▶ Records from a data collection
+++++

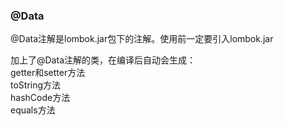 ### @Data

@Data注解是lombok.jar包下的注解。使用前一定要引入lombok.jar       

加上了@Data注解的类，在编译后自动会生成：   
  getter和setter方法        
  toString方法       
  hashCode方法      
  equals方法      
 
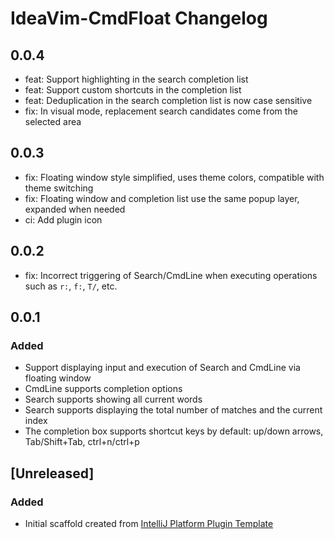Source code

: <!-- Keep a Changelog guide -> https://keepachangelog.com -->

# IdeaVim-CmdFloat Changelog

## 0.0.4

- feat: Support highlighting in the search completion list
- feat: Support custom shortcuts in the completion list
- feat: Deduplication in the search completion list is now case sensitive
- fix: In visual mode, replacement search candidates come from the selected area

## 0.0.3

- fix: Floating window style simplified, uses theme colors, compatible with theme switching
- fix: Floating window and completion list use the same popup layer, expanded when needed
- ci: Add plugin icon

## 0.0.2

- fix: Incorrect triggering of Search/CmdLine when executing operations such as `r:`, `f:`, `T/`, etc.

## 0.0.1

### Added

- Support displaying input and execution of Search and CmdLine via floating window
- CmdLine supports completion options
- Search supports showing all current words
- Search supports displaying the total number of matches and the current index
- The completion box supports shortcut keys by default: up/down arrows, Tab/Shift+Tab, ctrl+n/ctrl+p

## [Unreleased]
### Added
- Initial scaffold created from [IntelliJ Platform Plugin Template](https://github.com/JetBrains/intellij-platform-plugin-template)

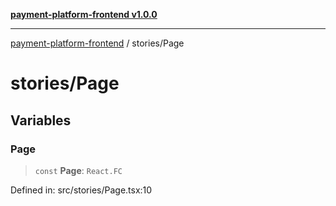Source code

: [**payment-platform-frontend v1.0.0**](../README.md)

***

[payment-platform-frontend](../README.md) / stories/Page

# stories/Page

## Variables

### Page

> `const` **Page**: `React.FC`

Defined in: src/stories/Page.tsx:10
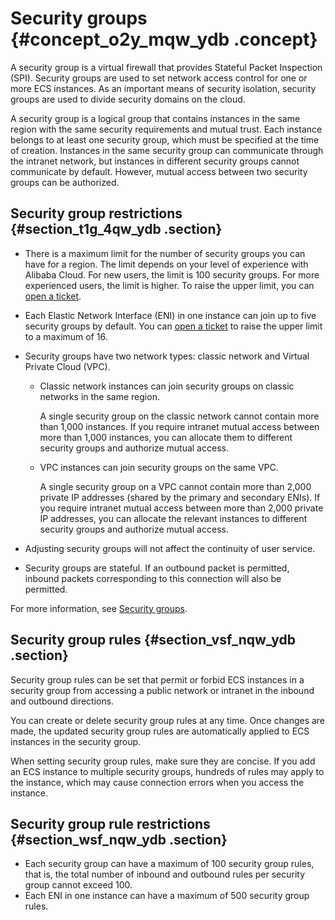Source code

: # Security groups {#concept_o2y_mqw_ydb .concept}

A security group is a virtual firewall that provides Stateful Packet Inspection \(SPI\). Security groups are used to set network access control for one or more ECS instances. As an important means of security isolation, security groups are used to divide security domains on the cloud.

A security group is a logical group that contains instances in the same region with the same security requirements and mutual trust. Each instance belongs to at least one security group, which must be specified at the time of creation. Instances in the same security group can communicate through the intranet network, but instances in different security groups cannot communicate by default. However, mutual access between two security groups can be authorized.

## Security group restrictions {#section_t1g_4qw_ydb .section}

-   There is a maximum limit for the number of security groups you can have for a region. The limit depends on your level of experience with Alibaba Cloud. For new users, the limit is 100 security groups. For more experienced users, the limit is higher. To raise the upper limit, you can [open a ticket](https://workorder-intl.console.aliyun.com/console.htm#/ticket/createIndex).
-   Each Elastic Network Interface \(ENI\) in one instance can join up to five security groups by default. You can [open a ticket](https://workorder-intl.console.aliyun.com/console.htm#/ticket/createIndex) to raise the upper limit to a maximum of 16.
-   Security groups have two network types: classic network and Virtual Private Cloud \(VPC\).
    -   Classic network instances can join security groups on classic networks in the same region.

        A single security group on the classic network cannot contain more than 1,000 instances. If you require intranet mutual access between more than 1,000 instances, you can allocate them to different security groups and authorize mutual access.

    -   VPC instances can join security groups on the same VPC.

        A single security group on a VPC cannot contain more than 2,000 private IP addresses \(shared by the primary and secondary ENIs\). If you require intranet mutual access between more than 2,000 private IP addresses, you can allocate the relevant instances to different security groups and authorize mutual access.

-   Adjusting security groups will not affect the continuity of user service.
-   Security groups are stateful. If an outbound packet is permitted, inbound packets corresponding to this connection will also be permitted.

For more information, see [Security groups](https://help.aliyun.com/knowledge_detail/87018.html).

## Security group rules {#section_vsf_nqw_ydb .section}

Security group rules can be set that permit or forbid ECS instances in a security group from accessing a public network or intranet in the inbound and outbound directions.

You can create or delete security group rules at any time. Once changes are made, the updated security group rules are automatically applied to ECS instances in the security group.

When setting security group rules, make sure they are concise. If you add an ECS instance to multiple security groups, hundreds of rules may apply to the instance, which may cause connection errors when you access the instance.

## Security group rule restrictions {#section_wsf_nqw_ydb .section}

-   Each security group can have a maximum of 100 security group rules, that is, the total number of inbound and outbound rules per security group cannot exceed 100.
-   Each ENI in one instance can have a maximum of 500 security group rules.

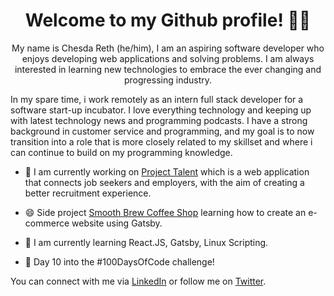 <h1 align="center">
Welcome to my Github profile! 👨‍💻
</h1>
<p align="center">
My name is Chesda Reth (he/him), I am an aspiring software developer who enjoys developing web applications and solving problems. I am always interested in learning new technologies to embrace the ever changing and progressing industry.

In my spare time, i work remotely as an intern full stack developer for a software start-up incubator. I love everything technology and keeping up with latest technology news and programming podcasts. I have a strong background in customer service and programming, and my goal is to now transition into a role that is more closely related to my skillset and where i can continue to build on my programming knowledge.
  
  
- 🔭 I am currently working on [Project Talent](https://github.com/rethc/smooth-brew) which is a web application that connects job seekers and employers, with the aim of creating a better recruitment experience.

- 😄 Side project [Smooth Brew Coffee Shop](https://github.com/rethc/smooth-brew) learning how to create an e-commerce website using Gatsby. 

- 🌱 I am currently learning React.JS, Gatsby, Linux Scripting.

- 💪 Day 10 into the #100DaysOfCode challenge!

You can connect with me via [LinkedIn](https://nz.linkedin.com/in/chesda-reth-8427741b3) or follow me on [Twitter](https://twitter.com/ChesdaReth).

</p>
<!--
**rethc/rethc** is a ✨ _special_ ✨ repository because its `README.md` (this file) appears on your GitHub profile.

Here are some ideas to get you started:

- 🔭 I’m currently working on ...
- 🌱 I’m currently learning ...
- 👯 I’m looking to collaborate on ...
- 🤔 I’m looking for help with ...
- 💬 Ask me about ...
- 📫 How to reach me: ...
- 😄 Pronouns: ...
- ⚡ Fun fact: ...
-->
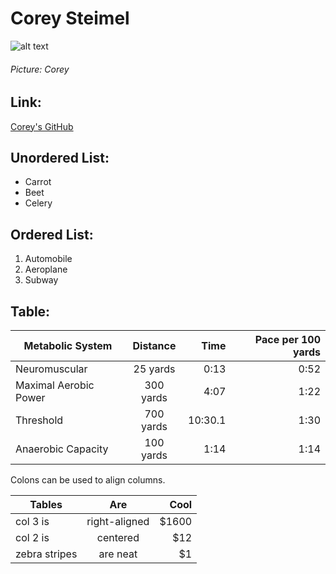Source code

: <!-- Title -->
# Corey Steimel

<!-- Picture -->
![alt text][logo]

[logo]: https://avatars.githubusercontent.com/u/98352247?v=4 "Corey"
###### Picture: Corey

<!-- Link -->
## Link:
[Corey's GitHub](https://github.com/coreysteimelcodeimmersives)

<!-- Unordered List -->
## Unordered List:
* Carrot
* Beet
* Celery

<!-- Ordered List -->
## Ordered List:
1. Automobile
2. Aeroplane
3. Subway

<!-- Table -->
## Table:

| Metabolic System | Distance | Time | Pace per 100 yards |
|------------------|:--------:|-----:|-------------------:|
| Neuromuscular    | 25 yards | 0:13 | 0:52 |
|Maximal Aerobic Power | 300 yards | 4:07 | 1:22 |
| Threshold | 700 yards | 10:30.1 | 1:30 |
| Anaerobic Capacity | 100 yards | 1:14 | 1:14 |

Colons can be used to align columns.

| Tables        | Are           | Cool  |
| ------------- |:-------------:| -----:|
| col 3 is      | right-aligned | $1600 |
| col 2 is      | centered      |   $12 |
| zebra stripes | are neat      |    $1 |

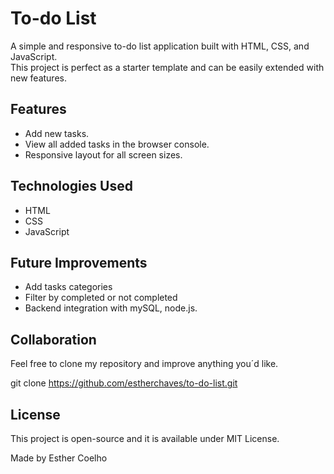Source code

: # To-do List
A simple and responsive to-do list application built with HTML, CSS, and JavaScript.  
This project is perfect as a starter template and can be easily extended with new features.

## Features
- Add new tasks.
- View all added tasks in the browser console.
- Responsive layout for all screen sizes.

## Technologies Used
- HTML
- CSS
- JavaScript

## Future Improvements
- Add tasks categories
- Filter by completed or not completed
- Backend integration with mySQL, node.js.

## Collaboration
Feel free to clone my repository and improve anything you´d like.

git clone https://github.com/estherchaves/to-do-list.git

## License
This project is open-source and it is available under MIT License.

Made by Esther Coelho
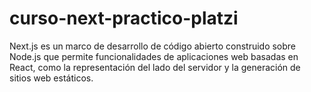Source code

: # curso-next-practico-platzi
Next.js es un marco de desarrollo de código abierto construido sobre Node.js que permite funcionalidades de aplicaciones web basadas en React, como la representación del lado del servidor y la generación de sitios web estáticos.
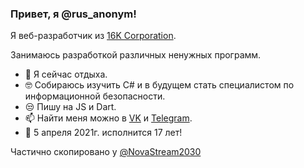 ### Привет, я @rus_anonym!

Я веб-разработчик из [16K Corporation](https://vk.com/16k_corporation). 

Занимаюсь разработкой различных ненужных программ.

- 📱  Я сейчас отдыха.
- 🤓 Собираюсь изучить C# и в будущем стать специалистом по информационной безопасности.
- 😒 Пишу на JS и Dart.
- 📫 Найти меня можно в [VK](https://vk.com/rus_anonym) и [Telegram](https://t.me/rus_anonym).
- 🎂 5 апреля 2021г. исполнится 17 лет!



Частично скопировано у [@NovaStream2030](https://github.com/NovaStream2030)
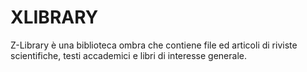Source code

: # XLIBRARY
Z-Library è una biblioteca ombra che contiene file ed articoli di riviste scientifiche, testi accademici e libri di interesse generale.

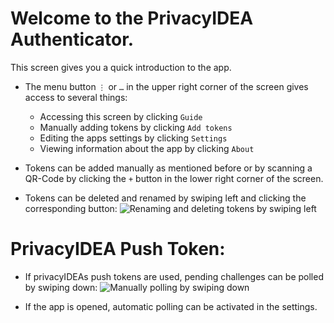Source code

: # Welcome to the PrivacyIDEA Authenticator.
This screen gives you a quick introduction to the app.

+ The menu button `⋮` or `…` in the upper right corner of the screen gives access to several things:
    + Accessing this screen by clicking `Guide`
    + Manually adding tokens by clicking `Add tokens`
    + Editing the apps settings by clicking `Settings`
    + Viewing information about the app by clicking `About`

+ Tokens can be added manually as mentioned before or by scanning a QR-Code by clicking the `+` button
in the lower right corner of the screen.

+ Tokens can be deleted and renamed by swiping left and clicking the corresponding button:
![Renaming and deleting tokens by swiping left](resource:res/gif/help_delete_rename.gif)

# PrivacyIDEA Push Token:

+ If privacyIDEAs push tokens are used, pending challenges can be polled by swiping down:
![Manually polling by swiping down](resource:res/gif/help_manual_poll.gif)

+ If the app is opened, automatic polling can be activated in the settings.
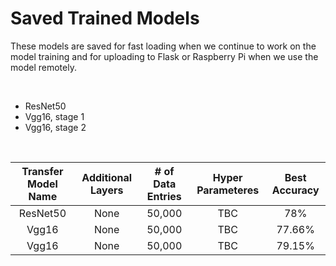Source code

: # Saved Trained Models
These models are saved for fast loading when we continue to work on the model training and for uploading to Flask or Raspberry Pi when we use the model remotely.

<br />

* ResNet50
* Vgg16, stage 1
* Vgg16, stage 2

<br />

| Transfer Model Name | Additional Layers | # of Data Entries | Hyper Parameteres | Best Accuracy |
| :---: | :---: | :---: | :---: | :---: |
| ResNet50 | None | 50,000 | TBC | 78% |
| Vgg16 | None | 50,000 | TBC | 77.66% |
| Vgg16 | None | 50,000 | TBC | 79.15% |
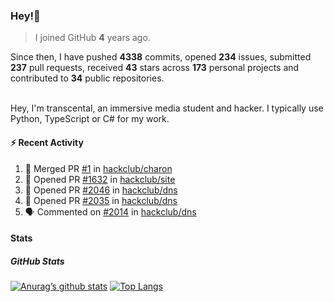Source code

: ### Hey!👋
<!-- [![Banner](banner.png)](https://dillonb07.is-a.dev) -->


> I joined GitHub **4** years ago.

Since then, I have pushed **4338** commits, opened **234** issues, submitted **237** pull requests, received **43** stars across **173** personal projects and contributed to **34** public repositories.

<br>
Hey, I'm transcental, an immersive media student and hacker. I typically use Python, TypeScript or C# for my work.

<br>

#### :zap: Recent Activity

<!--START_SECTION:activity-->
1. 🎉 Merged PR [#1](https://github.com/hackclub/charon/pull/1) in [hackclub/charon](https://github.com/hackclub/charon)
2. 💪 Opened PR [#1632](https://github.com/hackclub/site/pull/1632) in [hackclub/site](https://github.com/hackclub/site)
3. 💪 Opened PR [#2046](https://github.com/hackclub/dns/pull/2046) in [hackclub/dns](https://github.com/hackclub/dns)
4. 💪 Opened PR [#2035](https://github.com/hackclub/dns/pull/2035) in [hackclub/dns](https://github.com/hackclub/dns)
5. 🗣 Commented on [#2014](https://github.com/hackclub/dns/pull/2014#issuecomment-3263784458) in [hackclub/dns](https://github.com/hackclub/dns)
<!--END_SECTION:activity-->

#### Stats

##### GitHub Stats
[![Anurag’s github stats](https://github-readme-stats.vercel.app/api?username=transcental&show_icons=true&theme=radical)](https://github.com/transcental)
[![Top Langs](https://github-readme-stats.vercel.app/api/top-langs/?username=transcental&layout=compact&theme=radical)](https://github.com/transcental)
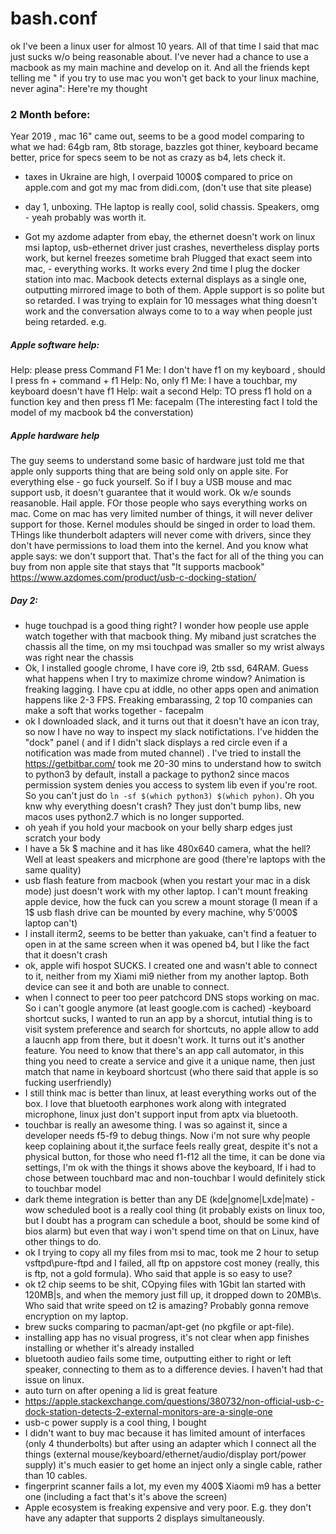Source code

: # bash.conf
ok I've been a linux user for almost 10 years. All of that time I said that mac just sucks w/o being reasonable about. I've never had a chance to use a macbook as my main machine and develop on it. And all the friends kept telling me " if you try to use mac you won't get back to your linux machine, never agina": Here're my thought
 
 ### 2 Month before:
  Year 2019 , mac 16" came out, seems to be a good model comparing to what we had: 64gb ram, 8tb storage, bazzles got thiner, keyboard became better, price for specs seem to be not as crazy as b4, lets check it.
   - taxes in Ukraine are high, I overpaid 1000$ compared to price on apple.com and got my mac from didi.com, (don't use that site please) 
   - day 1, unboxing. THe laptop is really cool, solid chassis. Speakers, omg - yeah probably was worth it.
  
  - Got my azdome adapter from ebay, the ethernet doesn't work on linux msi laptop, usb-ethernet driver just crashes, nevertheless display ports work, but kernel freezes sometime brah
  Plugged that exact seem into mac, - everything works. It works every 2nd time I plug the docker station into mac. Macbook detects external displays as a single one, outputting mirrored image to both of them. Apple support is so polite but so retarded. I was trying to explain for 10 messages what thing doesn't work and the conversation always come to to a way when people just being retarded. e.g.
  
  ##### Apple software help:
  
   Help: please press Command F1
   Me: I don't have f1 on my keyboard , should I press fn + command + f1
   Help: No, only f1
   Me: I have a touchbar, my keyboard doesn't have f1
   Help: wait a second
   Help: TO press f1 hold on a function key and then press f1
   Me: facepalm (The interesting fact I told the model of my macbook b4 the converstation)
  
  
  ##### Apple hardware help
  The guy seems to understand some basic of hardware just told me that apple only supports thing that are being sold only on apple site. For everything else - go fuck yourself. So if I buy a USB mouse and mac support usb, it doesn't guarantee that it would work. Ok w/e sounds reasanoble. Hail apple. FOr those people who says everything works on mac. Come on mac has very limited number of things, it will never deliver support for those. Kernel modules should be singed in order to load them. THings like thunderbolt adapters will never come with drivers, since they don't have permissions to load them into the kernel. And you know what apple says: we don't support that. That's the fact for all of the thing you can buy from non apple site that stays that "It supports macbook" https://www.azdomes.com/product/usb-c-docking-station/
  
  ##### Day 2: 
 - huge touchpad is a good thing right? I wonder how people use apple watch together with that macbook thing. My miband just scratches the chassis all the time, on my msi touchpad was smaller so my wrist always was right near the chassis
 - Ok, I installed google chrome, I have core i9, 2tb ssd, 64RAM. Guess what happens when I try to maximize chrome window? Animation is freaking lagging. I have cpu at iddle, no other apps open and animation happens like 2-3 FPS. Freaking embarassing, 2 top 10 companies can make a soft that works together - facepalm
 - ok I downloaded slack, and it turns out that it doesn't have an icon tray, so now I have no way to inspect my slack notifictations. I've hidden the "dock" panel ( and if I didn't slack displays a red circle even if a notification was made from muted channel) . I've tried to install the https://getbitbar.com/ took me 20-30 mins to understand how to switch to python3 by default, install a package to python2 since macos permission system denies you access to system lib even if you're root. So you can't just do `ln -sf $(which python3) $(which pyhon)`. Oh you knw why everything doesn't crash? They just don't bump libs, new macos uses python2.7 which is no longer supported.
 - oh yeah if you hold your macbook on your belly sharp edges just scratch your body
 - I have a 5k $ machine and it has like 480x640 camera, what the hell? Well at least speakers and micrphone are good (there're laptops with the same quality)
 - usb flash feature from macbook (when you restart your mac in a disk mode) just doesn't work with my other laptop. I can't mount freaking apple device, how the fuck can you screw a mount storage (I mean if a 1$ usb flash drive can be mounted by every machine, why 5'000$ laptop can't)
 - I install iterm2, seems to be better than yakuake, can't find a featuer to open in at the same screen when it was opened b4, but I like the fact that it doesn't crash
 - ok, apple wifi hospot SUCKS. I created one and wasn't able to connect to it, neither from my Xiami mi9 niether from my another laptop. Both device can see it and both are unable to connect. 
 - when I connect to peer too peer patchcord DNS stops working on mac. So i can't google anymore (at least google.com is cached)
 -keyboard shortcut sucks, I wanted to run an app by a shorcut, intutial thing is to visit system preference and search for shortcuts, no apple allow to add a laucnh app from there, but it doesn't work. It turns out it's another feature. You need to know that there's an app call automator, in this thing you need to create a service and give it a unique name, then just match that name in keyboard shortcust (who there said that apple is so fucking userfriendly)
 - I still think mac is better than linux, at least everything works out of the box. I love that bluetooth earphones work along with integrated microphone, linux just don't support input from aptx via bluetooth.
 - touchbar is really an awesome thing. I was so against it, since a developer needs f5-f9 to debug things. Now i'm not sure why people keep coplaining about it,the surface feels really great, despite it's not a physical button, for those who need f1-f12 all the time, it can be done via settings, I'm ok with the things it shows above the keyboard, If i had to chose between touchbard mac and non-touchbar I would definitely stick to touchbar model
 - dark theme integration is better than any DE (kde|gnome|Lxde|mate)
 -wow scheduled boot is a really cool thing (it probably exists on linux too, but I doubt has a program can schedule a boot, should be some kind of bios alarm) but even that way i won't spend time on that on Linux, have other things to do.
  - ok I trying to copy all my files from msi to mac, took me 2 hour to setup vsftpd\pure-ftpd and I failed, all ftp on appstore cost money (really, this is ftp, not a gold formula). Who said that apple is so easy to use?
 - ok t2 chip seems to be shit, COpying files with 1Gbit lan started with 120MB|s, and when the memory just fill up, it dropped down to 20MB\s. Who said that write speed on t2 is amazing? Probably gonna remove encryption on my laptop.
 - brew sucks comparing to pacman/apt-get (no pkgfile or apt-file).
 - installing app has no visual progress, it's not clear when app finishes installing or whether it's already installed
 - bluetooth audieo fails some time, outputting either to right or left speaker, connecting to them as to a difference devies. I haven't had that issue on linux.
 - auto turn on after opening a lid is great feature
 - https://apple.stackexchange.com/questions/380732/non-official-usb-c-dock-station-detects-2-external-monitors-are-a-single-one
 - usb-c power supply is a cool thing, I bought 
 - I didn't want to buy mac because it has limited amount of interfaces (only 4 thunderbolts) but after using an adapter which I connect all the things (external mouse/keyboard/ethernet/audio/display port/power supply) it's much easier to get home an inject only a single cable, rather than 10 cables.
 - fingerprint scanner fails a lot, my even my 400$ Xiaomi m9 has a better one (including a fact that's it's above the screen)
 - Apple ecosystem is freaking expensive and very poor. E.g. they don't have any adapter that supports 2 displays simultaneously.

+++++

▶ Task statement
Hand back the exact lines from the start of the entries to the line with "-> https://keepachangelog.com -->", both ends kept and pictures left out.

▶ The completed task
 ### @Data

@Data注解是lombok.jar包下的注解。使用前一定要引入lombok.jar       

加上了@Data注解的类，在编译后自动会生成：   
  getter和setter方法        
  toString方法       
  hashCode方法      
  equals方法      
 
Source code

: <!-- Keep a Changelog guide -> https://keepachangelog.com -->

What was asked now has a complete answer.